* [SUPPLIED RECORDS]
Content starts

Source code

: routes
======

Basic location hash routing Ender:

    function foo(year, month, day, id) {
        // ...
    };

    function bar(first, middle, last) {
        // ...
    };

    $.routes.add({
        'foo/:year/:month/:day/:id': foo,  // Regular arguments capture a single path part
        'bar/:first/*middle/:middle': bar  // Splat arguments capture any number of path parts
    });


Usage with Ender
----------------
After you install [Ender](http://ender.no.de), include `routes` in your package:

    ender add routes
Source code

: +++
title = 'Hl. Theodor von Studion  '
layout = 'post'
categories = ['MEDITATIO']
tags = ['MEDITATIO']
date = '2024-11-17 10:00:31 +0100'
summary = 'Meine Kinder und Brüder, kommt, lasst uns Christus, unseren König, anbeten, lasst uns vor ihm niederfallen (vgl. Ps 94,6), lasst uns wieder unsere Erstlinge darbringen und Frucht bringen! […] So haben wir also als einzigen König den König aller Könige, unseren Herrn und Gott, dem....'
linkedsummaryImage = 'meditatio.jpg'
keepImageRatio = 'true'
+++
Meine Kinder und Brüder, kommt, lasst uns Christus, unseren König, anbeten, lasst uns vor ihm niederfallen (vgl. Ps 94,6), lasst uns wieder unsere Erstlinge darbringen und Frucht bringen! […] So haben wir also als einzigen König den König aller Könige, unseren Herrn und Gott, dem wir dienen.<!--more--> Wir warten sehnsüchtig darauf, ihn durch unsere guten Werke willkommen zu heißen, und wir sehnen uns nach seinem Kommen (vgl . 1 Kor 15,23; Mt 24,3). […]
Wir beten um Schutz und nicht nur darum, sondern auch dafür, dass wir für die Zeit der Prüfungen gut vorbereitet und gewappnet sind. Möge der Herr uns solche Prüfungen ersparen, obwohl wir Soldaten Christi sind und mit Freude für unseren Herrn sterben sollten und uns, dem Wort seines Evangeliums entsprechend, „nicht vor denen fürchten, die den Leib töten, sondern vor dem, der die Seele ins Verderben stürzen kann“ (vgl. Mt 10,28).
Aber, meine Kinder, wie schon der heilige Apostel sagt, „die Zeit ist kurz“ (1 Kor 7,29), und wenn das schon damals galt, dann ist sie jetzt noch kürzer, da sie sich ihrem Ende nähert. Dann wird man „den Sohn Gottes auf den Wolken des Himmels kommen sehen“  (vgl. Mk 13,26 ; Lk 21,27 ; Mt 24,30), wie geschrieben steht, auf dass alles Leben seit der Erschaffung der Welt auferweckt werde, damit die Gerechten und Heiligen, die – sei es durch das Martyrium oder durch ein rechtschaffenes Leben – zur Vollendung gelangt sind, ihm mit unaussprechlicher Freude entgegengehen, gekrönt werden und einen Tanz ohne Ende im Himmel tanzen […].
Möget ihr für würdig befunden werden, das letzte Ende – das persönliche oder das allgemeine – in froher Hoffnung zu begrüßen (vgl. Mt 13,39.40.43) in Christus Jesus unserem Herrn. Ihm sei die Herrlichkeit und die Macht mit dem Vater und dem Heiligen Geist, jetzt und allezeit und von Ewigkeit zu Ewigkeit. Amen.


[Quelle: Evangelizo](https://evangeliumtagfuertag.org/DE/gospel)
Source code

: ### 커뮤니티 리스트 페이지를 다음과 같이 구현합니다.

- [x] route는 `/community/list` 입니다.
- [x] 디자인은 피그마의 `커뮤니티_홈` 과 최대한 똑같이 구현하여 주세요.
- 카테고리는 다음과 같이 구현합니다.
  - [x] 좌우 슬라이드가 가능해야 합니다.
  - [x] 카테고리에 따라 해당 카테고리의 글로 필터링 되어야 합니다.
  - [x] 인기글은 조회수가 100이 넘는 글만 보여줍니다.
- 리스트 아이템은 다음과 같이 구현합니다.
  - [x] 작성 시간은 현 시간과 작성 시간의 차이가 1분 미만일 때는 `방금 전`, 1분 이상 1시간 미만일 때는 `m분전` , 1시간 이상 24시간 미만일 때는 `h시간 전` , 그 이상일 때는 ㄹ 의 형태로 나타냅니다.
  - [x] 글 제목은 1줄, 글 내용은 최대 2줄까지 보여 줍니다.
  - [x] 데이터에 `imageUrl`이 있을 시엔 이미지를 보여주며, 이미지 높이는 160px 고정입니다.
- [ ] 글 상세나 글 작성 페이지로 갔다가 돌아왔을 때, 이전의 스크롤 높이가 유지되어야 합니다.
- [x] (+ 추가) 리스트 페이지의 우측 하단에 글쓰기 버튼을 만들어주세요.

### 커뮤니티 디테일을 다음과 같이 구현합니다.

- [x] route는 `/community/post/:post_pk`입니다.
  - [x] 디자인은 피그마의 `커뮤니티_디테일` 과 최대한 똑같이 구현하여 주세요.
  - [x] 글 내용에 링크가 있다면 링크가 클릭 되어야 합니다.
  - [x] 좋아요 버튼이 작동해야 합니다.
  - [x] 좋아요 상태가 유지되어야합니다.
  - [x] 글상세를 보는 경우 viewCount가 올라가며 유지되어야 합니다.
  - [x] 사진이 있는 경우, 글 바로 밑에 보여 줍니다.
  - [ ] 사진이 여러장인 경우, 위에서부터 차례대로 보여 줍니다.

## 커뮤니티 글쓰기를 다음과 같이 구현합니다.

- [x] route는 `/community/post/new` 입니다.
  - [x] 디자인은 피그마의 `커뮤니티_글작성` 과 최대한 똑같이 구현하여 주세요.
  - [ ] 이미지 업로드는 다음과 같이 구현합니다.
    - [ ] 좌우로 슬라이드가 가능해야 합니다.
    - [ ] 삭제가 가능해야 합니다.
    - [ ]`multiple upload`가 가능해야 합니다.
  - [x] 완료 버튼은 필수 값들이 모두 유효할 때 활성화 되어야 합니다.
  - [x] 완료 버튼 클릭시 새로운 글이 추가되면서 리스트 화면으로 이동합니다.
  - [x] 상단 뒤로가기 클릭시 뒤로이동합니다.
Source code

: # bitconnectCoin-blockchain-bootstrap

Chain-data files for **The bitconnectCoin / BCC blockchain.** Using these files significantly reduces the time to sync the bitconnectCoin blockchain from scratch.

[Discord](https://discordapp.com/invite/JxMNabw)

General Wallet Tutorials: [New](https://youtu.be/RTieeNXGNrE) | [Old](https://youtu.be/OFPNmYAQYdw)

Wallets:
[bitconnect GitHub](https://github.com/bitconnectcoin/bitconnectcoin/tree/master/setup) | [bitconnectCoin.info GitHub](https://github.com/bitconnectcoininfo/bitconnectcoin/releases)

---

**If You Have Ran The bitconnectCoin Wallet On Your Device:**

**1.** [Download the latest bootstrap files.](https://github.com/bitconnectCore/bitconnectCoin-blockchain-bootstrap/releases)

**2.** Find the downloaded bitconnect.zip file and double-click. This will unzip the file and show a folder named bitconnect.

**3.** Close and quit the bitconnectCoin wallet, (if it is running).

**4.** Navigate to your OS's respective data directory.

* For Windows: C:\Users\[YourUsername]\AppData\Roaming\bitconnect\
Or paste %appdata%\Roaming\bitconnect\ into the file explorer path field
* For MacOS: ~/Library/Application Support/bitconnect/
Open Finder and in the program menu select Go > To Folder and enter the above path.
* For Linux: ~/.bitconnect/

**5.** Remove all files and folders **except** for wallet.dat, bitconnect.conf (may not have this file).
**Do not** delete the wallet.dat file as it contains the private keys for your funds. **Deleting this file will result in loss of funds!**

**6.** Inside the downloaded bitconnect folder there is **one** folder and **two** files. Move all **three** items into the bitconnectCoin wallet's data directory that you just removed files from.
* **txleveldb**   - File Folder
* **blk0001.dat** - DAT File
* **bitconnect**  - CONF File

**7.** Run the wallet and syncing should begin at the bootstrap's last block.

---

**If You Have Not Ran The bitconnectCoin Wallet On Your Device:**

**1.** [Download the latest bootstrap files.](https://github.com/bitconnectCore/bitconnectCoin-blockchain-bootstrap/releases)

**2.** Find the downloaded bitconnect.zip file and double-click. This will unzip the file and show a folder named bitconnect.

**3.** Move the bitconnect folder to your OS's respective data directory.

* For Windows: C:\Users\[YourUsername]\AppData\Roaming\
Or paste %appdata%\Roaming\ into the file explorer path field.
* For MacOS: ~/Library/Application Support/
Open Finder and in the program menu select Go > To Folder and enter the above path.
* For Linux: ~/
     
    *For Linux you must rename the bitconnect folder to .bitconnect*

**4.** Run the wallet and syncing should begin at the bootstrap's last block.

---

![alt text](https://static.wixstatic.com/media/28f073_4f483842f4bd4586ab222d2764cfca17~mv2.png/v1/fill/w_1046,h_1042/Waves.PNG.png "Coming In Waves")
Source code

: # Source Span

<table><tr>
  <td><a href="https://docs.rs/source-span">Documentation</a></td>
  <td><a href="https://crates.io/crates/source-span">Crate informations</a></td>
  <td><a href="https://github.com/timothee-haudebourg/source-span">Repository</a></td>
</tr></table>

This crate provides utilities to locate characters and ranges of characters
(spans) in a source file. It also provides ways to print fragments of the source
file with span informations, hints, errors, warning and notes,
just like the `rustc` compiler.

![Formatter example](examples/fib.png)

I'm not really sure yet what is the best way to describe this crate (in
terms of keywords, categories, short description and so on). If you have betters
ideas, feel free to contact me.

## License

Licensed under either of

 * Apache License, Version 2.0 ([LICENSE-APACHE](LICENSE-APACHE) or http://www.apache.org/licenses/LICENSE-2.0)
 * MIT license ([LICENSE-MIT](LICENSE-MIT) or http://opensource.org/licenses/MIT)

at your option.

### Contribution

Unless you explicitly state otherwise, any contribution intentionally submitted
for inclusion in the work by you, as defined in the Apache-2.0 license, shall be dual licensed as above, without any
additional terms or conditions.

Content ends

* [PROMPT] Across the entries, each line containing the word "Application" is to be counted once; the total alone is to be given.

* [OUTPUT BELOW] 2